Da Dante, nonostante le reticenze e le dissimulazioni, prese molto, anche dal poema, non solo dal lirico. Rispetto ai poeti del suo tempo e di quelli che lo precedono, provenzali, siciliani, toscani dello stilnovo, Con alcune novità che ne segnano lo stacco originale: un orizzonte culturale immenso, una più profonda e quasi solipsistica interiorizzazione del sentimento, per cui la realtà esterna, anche l'oggetto del desiderio esistono in quanto investiti dalla vita dell'Io, una presenza dominante ed ossessiva che ne modula incessantemente le epifanie.

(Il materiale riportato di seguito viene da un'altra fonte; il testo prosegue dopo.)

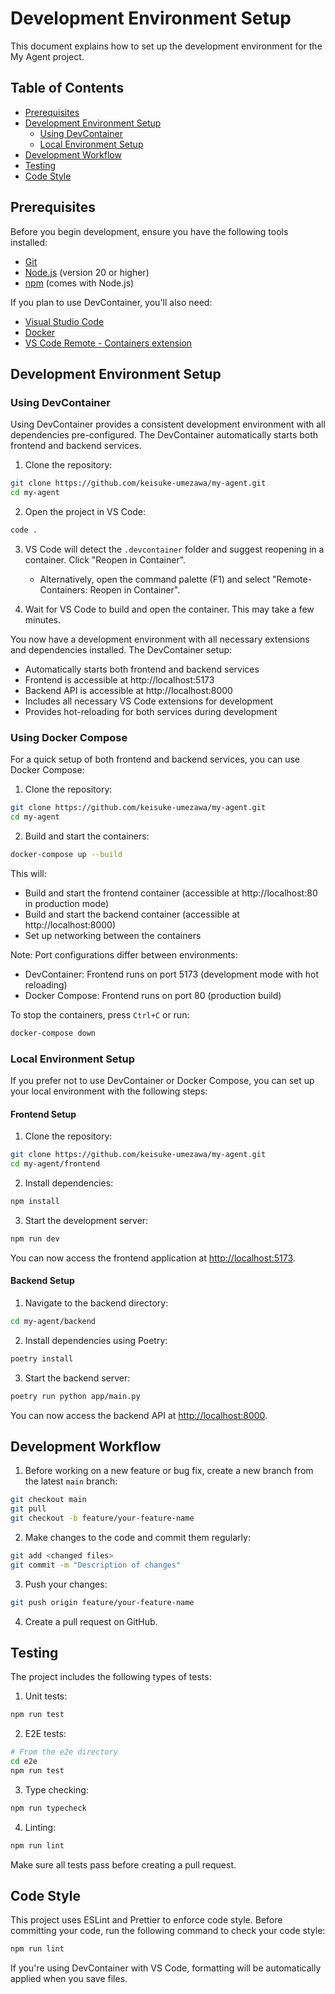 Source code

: # Development Environment Setup

This document explains how to set up the development environment for the My Agent project.

## Table of Contents

- [Prerequisites](#prerequisites)
- [Development Environment Setup](#development-environment-setup)
  - [Using DevContainer](#using-devcontainer)
  - [Local Environment Setup](#local-environment-setup)
- [Development Workflow](#development-workflow)
- [Testing](#testing)
- [Code Style](#code-style)

## Prerequisites

Before you begin development, ensure you have the following tools installed:

- [Git](https://git-scm.com/)
- [Node.js](https://nodejs.org/) (version 20 or higher)
- [npm](https://www.npmjs.com/) (comes with Node.js)

If you plan to use DevContainer, you'll also need:

- [Visual Studio Code](https://code.visualstudio.com/)
- [Docker](https://www.docker.com/)
- [VS Code Remote - Containers extension](https://marketplace.visualstudio.com/items?itemName=ms-vscode-remote.remote-containers)

## Development Environment Setup

### Using DevContainer

Using DevContainer provides a consistent development environment with all dependencies pre-configured. The DevContainer automatically starts both frontend and backend services.

1. Clone the repository:

```bash
git clone https://github.com/keisuke-umezawa/my-agent.git
cd my-agent
```

2. Open the project in VS Code:

```bash
code .
```

3. VS Code will detect the `.devcontainer` folder and suggest reopening in a container. Click "Reopen in Container".
   - Alternatively, open the command palette (F1) and select "Remote-Containers: Reopen in Container".

4. Wait for VS Code to build and open the container. This may take a few minutes.

You now have a development environment with all necessary extensions and dependencies installed. The DevContainer setup:
- Automatically starts both frontend and backend services
- Frontend is accessible at http://localhost:5173
- Backend API is accessible at http://localhost:8000
- Includes all necessary VS Code extensions for development
- Provides hot-reloading for both services during development

### Using Docker Compose

For a quick setup of both frontend and backend services, you can use Docker Compose:

1. Clone the repository:

```bash
git clone https://github.com/keisuke-umezawa/my-agent.git
cd my-agent
```

2. Build and start the containers:

```bash
docker-compose up --build
```

This will:
- Build and start the frontend container (accessible at http://localhost:80 in production mode)
- Build and start the backend container (accessible at http://localhost:8000)
- Set up networking between the containers

Note: Port configurations differ between environments:
- DevContainer: Frontend runs on port 5173 (development mode with hot reloading)
- Docker Compose: Frontend runs on port 80 (production build)

To stop the containers, press `Ctrl+C` or run:

```bash
docker-compose down
```

### Local Environment Setup

If you prefer not to use DevContainer or Docker Compose, you can set up your local environment with the following steps:

#### Frontend Setup

1. Clone the repository:

```bash
git clone https://github.com/keisuke-umezawa/my-agent.git
cd my-agent/frontend
```

2. Install dependencies:

```bash
npm install
```

3. Start the development server:

```bash
npm run dev
```

You can now access the frontend application at [http://localhost:5173](http://localhost:5173).

#### Backend Setup

1. Navigate to the backend directory:

```bash
cd my-agent/backend
```

2. Install dependencies using Poetry:

```bash
poetry install
```

3. Start the backend server:

```bash
poetry run python app/main.py
```

You can now access the backend API at [http://localhost:8000](http://localhost:8000).

## Development Workflow

1. Before working on a new feature or bug fix, create a new branch from the latest `main` branch:

```bash
git checkout main
git pull
git checkout -b feature/your-feature-name
```

2. Make changes to the code and commit them regularly:

```bash
git add <changed files>
git commit -m "Description of changes"
```

3. Push your changes:

```bash
git push origin feature/your-feature-name
```

4. Create a pull request on GitHub.

## Testing

The project includes the following types of tests:

1. Unit tests:

```bash
npm run test
```

2. E2E tests:

```bash
# From the e2e directory
cd e2e
npm run test
```

3. Type checking:

```bash
npm run typecheck
```

4. Linting:

```bash
npm run lint
```

Make sure all tests pass before creating a pull request.

## Code Style

This project uses ESLint and Prettier to enforce code style. Before committing your code, run the following command to check your code style:

```bash
npm run lint
```

If you're using DevContainer with VS Code, formatting will be automatically applied when you save files.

In tale dilatazione di spazio dell'Io è anche la sua modernità, una forte indicazione data alla poesia avvenire. Una organizzazione dei vari momenti lirici in un macrotesto o canzoniere in cui convergono tanti microtesti autonomi e nello stesso tempo interagenti, lo configura quale racconto discontinuo e frammentato, quasi un libro aperto di scrittore moderno, che si può leggere partendo da ogni pagina, quale può essere il racconto di una ossessione, e può assumere mille significati, ma è innanzi tutto quello che dice.

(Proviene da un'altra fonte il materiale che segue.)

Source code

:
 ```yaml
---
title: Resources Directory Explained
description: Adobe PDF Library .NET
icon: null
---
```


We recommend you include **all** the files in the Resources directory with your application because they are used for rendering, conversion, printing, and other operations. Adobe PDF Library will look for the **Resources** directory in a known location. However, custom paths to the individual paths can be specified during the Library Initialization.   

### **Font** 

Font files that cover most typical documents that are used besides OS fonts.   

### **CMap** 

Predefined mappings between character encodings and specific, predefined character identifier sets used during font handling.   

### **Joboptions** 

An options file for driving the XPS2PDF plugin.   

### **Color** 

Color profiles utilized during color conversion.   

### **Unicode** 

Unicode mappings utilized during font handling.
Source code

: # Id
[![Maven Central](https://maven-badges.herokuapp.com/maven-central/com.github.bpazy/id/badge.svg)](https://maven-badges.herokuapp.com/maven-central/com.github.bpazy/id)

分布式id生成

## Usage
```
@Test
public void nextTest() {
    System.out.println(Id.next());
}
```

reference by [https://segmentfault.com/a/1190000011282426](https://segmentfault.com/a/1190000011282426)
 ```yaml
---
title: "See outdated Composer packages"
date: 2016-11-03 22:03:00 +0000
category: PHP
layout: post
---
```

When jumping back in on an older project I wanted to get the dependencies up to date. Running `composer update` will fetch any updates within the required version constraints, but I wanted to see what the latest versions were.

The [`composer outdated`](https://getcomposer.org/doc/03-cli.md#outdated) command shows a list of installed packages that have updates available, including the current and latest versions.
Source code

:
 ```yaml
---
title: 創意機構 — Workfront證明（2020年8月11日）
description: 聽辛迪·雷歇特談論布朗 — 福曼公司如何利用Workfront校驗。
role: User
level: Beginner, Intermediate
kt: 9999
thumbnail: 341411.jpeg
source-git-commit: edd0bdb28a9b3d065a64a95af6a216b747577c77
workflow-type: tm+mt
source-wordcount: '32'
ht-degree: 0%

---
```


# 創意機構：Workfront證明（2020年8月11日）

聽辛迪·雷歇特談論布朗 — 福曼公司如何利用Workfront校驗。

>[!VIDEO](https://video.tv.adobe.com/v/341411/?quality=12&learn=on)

La sua modernità è nell' aver respinto o tenuto ai margini le tentazioni campanilistiche, cortigiane, nell'aver usato lo strumento di una lingua volgare come lingua letteraria; modernità anche nella metrica, con innovazioni regolatrici del sonetto, della canzone, della sestina, della ballata, ed introduzione del madrigale tra le forme metriche alte. Aver ripreso dagli antichi, in chiave d'interpretazione moderna, la forma della epistola, piegata ad autobiografia, confessione e auto da fé, tensione morale, inquietudine, smania d'onore, scontentezza di sé e della propria opera; ed inoltre, 1' aver arricchito il tema dell'amore negato, della frustrazione e dello straniamento, già presente negli stilnovisti e in Dante della Vita nuova, di una componente morale, introducendo il sentimento del peccato, la difficile ricerca di una quiete che non viene soltanto da estenuazione e stanchezza, ma da improbabili, anche se desiderati pentimento e perdono; il tutto trasferito in una zona quasi metafisica, nella quale la parola stessa, fattasi emblema e rinunciando alle compromissioni realistiche con il quotidiano, ambiva ad una maggior durata, a contrastare l'usura del tempo, la labilità e la corruzione, una durata resa possibile proprio in virtù della sua astrattezza, dall'essere semanticamente indefinita.
Ma a raffronto e interazione, una serie di agganci a dati di cronaca e di vita, incontri, partenze, saluti, fughe, ritegni, gelosie, come a sottolineare la veridicità di una registrazione in un poetico libro/diario, con la fedeltà ad un amore lungo il corso di una vita, nella cornice cristiana della caducità.